What you should do
Both the line containing "flavor, la date" and the line containing "Le type d'IP" belong to the span. Output exactly that span from the listing below, and nothing outside it.

Recorded data
*** Begin section ***
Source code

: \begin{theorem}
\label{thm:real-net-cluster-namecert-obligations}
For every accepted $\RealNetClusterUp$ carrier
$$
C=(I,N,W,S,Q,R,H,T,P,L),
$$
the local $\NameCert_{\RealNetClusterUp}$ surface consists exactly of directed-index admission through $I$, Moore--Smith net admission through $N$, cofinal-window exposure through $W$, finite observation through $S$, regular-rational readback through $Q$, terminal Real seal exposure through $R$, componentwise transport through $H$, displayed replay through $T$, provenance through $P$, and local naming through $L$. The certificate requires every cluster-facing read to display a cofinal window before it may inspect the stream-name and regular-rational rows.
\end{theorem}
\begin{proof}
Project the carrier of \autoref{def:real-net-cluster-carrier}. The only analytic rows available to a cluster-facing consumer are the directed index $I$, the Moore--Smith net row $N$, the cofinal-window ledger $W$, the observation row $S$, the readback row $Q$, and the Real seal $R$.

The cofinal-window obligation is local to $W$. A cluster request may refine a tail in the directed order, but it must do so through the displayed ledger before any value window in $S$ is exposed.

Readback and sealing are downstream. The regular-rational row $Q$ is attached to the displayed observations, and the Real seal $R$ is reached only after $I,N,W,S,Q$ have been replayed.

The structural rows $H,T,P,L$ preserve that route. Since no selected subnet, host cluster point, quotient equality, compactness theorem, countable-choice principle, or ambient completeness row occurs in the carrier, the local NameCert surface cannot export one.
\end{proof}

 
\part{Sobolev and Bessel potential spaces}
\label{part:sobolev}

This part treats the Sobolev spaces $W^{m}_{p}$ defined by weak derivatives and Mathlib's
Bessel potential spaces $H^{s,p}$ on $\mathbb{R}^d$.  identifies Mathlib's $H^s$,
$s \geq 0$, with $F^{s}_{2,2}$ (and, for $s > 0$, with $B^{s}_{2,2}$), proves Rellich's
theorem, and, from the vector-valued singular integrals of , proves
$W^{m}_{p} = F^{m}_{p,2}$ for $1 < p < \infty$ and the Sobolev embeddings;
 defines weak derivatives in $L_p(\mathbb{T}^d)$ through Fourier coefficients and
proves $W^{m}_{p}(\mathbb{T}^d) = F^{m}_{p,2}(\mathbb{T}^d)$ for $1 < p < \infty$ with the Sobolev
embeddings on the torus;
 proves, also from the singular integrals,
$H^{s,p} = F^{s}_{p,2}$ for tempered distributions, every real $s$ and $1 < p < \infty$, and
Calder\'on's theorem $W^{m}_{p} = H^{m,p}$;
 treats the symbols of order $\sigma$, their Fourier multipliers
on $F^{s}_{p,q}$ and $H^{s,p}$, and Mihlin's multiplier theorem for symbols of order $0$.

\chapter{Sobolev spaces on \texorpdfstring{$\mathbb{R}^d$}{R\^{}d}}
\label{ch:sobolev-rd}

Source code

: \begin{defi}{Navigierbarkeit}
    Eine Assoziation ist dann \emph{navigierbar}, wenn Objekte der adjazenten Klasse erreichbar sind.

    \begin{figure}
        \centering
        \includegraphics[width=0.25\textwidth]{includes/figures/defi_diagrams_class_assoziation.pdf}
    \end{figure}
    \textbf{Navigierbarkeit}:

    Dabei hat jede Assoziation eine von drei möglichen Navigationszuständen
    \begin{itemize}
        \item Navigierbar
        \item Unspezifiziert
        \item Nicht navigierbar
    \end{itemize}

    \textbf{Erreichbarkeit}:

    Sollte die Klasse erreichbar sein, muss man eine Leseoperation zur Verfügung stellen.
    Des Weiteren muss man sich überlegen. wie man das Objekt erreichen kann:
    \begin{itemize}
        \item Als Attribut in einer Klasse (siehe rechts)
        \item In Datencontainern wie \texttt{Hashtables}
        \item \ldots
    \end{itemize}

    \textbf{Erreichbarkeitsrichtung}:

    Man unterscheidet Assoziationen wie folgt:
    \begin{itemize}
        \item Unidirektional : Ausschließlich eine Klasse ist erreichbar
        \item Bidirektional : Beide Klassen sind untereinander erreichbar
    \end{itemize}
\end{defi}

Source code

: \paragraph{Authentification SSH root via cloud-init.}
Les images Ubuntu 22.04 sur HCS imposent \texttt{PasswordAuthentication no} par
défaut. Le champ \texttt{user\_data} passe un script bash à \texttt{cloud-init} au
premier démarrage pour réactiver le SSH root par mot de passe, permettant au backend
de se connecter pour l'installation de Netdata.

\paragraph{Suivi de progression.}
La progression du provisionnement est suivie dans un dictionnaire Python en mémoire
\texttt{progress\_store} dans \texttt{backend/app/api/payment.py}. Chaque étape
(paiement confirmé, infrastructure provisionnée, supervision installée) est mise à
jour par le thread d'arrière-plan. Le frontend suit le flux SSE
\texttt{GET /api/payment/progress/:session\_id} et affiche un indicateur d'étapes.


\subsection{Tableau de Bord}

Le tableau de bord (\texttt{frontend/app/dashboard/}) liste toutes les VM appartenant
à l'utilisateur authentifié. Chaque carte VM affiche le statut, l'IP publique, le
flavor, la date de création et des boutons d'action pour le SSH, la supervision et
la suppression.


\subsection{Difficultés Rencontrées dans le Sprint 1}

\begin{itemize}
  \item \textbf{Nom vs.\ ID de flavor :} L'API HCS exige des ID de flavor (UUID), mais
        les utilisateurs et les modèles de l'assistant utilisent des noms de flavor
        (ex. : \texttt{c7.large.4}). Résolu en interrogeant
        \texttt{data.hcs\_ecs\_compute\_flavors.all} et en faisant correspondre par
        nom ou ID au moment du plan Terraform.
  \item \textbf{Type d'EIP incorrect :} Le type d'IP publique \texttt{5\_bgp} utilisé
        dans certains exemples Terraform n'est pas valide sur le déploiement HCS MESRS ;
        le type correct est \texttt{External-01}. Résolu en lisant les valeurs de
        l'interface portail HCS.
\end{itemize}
*** End section ***
*** Begin section ***
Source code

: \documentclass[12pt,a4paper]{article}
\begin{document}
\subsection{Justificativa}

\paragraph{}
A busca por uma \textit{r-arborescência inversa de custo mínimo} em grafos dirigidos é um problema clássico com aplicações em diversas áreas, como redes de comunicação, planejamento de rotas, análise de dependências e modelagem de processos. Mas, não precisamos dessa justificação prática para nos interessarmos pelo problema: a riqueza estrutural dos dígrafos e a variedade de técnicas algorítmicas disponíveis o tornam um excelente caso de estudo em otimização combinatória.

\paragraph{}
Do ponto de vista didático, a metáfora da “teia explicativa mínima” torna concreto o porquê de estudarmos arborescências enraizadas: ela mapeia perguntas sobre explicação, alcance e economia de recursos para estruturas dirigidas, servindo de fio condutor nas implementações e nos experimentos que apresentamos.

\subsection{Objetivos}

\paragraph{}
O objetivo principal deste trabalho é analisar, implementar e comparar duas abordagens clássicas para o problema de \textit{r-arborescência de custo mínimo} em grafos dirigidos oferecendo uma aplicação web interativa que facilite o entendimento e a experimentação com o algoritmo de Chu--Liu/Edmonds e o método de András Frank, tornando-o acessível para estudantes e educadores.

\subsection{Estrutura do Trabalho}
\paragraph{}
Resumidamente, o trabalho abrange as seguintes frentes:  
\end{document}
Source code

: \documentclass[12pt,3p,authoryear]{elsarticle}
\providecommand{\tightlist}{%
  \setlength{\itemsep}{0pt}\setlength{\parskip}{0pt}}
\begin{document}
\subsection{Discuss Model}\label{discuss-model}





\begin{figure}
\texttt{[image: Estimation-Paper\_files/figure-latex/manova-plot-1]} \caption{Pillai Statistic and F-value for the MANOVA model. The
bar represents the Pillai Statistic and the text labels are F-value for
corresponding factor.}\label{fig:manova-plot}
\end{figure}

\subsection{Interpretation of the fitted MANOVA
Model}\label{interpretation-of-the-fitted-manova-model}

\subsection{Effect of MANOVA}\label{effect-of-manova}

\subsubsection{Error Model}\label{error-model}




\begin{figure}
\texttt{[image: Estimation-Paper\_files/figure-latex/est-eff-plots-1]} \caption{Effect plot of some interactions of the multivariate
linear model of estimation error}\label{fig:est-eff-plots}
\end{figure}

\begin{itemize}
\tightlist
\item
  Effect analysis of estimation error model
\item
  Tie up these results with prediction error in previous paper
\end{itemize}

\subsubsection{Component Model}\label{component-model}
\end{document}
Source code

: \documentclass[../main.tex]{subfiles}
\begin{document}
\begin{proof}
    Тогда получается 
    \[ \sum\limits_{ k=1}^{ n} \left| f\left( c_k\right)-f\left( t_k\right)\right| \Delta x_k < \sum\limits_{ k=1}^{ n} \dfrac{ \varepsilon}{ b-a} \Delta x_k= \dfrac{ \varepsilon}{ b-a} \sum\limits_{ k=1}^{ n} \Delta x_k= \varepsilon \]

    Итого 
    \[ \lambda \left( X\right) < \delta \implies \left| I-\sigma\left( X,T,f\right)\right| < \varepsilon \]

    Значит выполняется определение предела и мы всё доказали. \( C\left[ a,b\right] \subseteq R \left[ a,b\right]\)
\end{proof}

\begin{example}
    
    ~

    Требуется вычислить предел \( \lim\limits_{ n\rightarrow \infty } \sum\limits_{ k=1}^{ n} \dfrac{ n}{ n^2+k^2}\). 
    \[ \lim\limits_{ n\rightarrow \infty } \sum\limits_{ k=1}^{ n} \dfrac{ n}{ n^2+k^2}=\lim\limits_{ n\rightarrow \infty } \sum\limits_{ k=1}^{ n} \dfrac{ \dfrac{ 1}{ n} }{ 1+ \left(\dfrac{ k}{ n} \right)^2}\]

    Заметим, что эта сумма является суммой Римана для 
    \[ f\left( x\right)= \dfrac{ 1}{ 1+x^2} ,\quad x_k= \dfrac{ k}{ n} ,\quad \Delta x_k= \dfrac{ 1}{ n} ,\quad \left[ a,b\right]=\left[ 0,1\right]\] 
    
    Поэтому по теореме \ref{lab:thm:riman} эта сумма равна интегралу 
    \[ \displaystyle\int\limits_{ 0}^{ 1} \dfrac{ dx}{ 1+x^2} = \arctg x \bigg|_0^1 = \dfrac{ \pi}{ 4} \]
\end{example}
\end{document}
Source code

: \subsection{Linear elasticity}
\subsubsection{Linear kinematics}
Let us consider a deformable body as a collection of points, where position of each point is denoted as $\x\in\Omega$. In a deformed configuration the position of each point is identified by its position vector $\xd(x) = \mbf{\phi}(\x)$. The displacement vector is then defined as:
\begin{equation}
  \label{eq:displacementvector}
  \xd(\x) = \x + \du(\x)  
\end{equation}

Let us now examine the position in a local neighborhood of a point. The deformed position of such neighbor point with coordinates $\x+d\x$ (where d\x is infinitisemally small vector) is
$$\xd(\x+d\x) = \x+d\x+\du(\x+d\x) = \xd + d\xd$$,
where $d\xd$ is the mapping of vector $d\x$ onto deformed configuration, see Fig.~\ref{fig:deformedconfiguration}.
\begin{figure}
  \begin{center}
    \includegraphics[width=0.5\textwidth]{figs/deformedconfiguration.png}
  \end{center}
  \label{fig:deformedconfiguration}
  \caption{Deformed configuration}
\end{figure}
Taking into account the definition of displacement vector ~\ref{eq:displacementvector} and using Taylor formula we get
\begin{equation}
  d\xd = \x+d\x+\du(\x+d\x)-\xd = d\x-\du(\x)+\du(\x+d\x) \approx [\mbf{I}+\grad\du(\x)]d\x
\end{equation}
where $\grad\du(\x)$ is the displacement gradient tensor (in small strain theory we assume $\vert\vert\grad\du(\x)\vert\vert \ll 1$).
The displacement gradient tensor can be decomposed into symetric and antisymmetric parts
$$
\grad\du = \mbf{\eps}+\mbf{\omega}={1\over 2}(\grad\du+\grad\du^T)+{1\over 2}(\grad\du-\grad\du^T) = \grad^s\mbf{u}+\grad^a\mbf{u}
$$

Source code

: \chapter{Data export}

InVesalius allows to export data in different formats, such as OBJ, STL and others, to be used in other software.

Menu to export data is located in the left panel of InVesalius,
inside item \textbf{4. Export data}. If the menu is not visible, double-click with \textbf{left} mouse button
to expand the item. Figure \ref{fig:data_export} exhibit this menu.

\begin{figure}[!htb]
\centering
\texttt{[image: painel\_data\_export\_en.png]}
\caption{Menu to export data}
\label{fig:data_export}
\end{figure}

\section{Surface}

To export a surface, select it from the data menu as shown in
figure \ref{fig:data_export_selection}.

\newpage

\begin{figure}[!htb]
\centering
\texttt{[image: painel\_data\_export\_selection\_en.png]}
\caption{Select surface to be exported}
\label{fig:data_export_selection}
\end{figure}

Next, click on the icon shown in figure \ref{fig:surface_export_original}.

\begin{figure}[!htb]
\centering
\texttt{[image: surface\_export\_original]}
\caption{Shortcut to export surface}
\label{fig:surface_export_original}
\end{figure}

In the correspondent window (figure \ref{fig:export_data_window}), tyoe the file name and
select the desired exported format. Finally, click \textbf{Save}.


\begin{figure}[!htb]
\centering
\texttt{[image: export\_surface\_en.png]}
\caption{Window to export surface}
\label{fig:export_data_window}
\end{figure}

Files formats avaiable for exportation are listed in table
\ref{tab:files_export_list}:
*** End section ***
Answer to this problem
flavor, la date de création et des boutons d'action pour le SSH, la supervision et
la suppression.


\subsection{Difficultés Rencontrées dans le Sprint 1}

\begin{itemize}
  \item \textbf{Nom vs.\ ID de flavor :} L'API HCS exige des ID de flavor (UUID), mais
        les utilisateurs et les modèles de l'assistant utilisent des noms de flavor
        (ex. : \texttt{c7.large.4}). Résolu en interrogeant
        \texttt{data.hcs\_ecs\_compute\_flavors.all} et en faisant correspondre par
        nom ou ID au moment du plan Terraform.
  \item \textbf{Type d'EIP incorrect :} Le type d'IP publique \texttt{5\_bgp} utilisé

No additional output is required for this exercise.